Until the Atlantic Coast Railroad tore up the tracks running west through Maco, many locals living today had witnessed the strange swaying light at the old Maco crossing. President Grover Cleveland spoke about it publicly during his 1888 reelection campaign. Life magazine even reported it to the nation in 1957. The story is that of Joe Baldwin, a flagman who, one pitch-dark night in 1867, was riding a caboose that lost its coupling pin. Separated from the train, the caboose had slowed nearly to a halt when Joe spied the light of a speeding passenger train coming right at him. He stood at the back of the caboose waving a lantern in warning, but the oncoming train couldn't stop. In the collision Joe was killed instantly, decapitated. His head was never found, but ever since then, a single swaying light could be seen over the tracks at that very spot. It was seen so frequently that trainmen routinely mounted two lights on their trains, one red and one green, so as not to be confused with the Maco Light, which hasn't been seen since the tracks were lifted. It seems Old Joe Baldwin's warnings are no longer needed.

The House on Gallows Hill

It is said that back when Wilmington barely stretched beyond what is now Third Street, the high ground just off the main road, past the old St. James burial ground, was a hanging ground. Criminals, we're told, who went to their Maker on the hill were buried nearby. But when the town outgrew its former bounds, the old gallows were dismantled and houses constructed, among them the Price-Gause House, built in 1843. Fortunately for its residents, this home's invisible guest is a playful one, occasionally mischievous but never baleful. The ghost, who is lately called George, seems to favor phantom pipe tobacco and spectral sweet potatoes — judging by the smells that occasionally greet the living occupants, employees of an architectural firm. Other incidents? A rocker that rocks itself no matter where it's placed, clearly audible footsteps when no one's there, mysteriously clouding mirrors and, perhaps best of all, quilts yanked from beds while people lie sleeping. It's a wonder no one hears hearty laughter too.

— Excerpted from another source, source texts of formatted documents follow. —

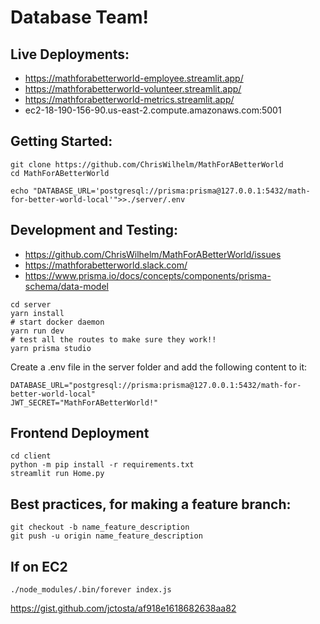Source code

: # Database Team!

## Live Deployments:
- https://mathforabetterworld-employee.streamlit.app/
- https://mathforabetterworld-volunteer.streamlit.app/
- https://mathforabetterworld-metrics.streamlit.app/
- ec2-18-190-156-90.us-east-2.compute.amazonaws.com:5001


## Getting Started:
```
git clone https://github.com/ChrisWilhelm/MathForABetterWorld
cd MathForABetterWorld

echo "DATABASE_URL='postgresql://prisma:prisma@127.0.0.1:5432/math-for-better-world-local'">>./server/.env
```

## Development and Testing:
- https://github.com/ChrisWilhelm/MathForABetterWorld/issues
- https://mathforabetterworld.slack.com/
- https://www.prisma.io/docs/concepts/components/prisma-schema/data-model
```
cd server
yarn install
# start docker daemon
yarn run dev
# test all the routes to make sure they work!!
yarn prisma studio
```

Create a .env file in the server folder and add the following content to it:

```
DATABASE_URL="postgresql://prisma:prisma@127.0.0.1:5432/math-for-better-world-local"
JWT_SECRET="MathForABetterWorld!"
```

## Frontend Deployment
```
cd client
python -m pip install -r requirements.txt
streamlit run Home.py
```

## Best practices, for making a feature branch:
```
git checkout -b name_feature_description
git push -u origin name_feature_description
```

## If on EC2
```
./node_modules/.bin/forever index.js
```
https://gist.github.com/jctosta/af918e1618682638aa82
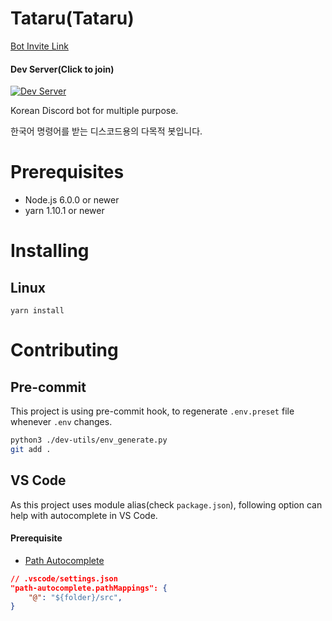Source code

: # Tataru(Tataru)
[Bot Invite Link](https://discordapp.com/oauth2/authorize?client_id=357073005819723777&scope=bot&permissions=-1)

#### Dev Server(Click to join)
[![Dev Server](https://discordapp.com/api/guilds/498712729381634058/widget.png?style=banner2)](https://discord.gg/d8r6tDz)

Korean Discord bot for multiple purpose.

한국어 명령어를 받는 디스코드용의 다목적 봇입니다.

# Prerequisites
- Node.js 6.0.0 or newer
- yarn 1.10.1 or newer

# Installing
## Linux
```
yarn install
```

# Contributing
## Pre-commit
This project is using pre-commit hook, to regenerate `.env.preset` file whenever `.env` changes.
```sh
python3 ./dev-utils/env_generate.py
git add .
```

## VS Code
As this project uses module alias(check `package.json`), following option can help with autocomplete in VS Code.

#### Prerequisite
- [Path Autocomplete](https://marketplace.visualstudio.com/items?itemName=ionutvmi.path-autocomplete)

```json
// .vscode/settings.json
"path-autocomplete.pathMappings": {
    "@": "${folder}/src",
}
```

There are many other ghostly yarns to spin about North Carolina's southern coast — the Edwardian thespians of Thalian Hall; the visitations of Samuel Jocelyn to prove he was buried alive; the phantom Confederate General William Whiting, still leading the defense of Fort Fisher. You can read the stories in books available at regional public libraries and stores: Tar Heel Ghosts by John Harden (Chapel Hill: University of North Carolina Press, 1954); Haunted Wilmington . . . and the Cape Fear Coast by Brooks Newton Preik (Wilmington, N.C.: Banks Channel Books, 1995); Ghosts of the Carolinas by Nancy Roberts (Columbia: University of South Carolina Press, 1962); Ghosts on the Battleship NORTH CAROLINA by Danny Bradshaw (Wilmington: Bradshaw Publishing Co., 2002).